McGuinness sometimes sketches in important plot elements too briskly: at the end, I could not have passed an examination about Alma's past or Kassie's husband as well as I would have liked. But we can't miss the gist: the larger emotions that transcend specific events.

The play's humour is never long absent, least of all from the continual in-fighting between Gabriel and Conrad. Gabriel, grandly: "Has there ever been a man I hated more than you?" Conrad, coolly: "Your wigmaker?" It's perfectly timed: we had been wondering about Gabriel's coiffure. Camp remarks - about climbing the Matterhorn in high heels, for example - abound, and so does a tougher vein of humour. I find many deathbed scenes perfectly resistable, but this deathbed play enthralled me, not least because it showed so many attitudes to death, and not only to Gabriel's approaching death. Gabriel himself runs quite a gamut of feeling about it, but his final scene with Conrad, original, theatrical and fantasy-seeking to the last, is tenderness itself.
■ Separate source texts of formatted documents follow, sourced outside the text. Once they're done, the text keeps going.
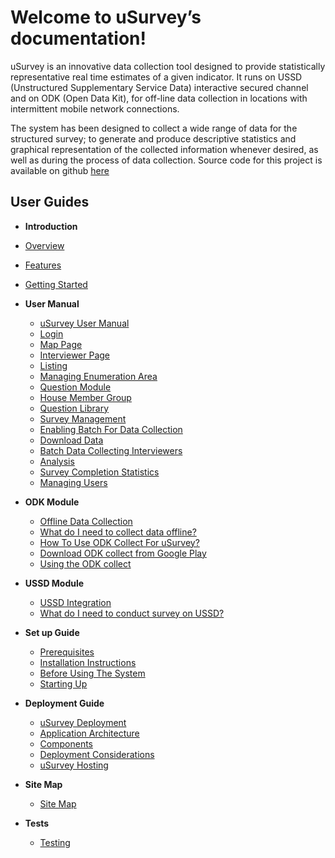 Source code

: 
Welcome to uSurvey’s documentation!
========
uSurvey is an innovative data collection tool designed to provide statistically representative real time estimates of a given indicator. It runs on USSD (Unstructured Supplementary Service Data) interactive secured channel and on ODK (Open Data Kit), for off-line data collection in locations with intermittent mobile network connections.

The system has been designed to collect a wide range of data for the structured survey; to generate and produce descriptive statistics and graphical representation of the collected information whenever desired, as well as during the process of data collection.
Source code for this project is available on github [here]()

User Guides
-----------
*  **Introduction** 
  * [Overview](./index.md)
  * [Features](./index.md#features)
  * [Getting Started](./index.md#what-to-do-next)


* **User Manual**
  * [uSurvey User Manual](./user_manual.md#usurvey-user-manual) 
  * [Login](./user_manual.md#login) 
  * [Map Page](./user_manual.md#map-page) 
  * [Interviewer Page](./user_manual.md#interviewer-page)
  * [Listing](./Listing.md)
  * [Managing Enumeration Area](./user_manual.md#managing-enumeration-area)
  * [Question Module](./user_manual.md#question-module)
  * [House Member Group](./user_manual.md#house-member-group)
  * [Question Library](./user_manual.md#question-library)
  * [Survey Management](./user_manual.md#survey-management)
  * [Enabling Batch For Data Collection](./user_manual.md#enabling-batch-for-data-collection)
  * [Download Data](./user_manual.md#download-data)
  * [Batch Data Collecting Interviewers](./user_manual.md#batch-data-collecting-interviewers)
  * [Analysis](./user_manual.md#analysis)
  * [Survey Completion Statistics](./user_manual.md#survey-completion-statistics)
  * [Managing Users](./user_manual.md#managing-users)

* **ODK Module**
  * [Offline Data Collection](./odk_guide.md#offline-data-collection)
  * [What do I need to collect data offline?](https://github.com/unicefuganda/uSurvey/blob/uSurvey/docs/odk_guide.md#what-do-i-need-to-collect-data-offline)
  * [How To Use ODK Collect For uSurvey?](https://github.com/unicefuganda/uSurvey/blob/uSurvey/docs/odk_guide.md#how-to-use-odk-collect-for-usurvey)
  * [Download ODK collect from Google Play](https://github.com/unicefuganda/uSurvey/blob/uSurvey/docs/odk_guide.md#download-odk-collect-from-google-play)
  * [Using the ODK collect](https://github.com/unicefuganda/uSurvey/blob/uSurvey/docs/odk_guide.md#using-the-odk-collect)
  
* **USSD Module**
  * [USSD Integration](https://github.com/unicefuganda/uSurvey/blob/uSurvey/docs/ussd-integration.md#ussd-integration)
  * [What do I need to conduct survey on USSD?](https://github.com/unicefuganda/uSurvey/blob/uSurvey/docs/ussd-integration.md#what-do-i-need-to-conduct-survey-on-ussd)

* **Set up Guide**
  * [Prerequisites](https://github.com/unicefuganda/uSurvey/blob/uSurvey/docs/installation.md#prerequisites)
  * [Installation Instructions](https://github.com/unicefuganda/uSurvey/blob/uSurvey/docs/installation.md#installation-instructions)
  * [Before Using The System](https://github.com/unicefuganda/uSurvey/blob/uSurvey/docs/installation.md#before-using-the-system)
  * [Starting Up](https://github.com/unicefuganda/uSurvey/blob/uSurvey/docs/installation.md#starting-up)

* **Deployment Guide**
  * [uSurvey Deployment](https://github.com/unicefuganda/uSurvey/blob/uSurvey/docs/deployment_guide.md#usurvey-deployment)
  * [Application Architecture](https://github.com/unicefuganda/uSurvey/blob/uSurvey/docs/deployment_guide.md#application-architecture)
  * [Components](https://github.com/unicefuganda/uSurvey/blob/uSurvey/docs/deployment_guide.md#components)
  * [Deployment Considerations](https://github.com/unicefuganda/uSurvey/blob/uSurvey/docs/deployment_guide.md#deployment-considerations)
  * [uSurvey Hosting](https://github.com/unicefuganda/uSurvey/blob/uSurvey/docs/deployment_guide.md#usurvey-hosting)

* **Site Map**
  * [Site Map](./Site_Map.md)

* **Tests**
  * [Testing](https://github.com/unicefuganda/uSurvey/blob/uSurvey/docs/tests.md)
All five roles are gifts to actors, and, as directed by Patrick Mason, all five rise beautifully to their challenge. Richard Johnson, who can be too low-key and tepid, plays Conrad with nicely judged gravity; James Kennedy's anger and vulnerability as Ryan are very telling; Donna Dent's blend of hardness and softness, of feeling and feistiness, are perfect for Alma. Rosaleen Linehan, an actor of whom I can't see enough, makes Kassie as memorable and fantastic as her brother Gabriel. Alan Howard, as actorly an actor as we have today, finds in Gabriel a perfect vehicle for his sometimes baroque flights of vocal technique; his large imagination and wry humour are never in doubt for a moment. Joe Vanek's designs are exquisite. This is one of McGuinness's finest plays. Curiously, though his ear for both English and Irish voices is pitch-perfect here, he often here reminds me of Tennessee Williams, one of the modern playwrights I love most: the characters' need of fantasy, their dangerous humour, their lyrical recollections of past experience. There is something gorgeous about it.

Alastair Macaulay

The Financial Times, 8.5.02.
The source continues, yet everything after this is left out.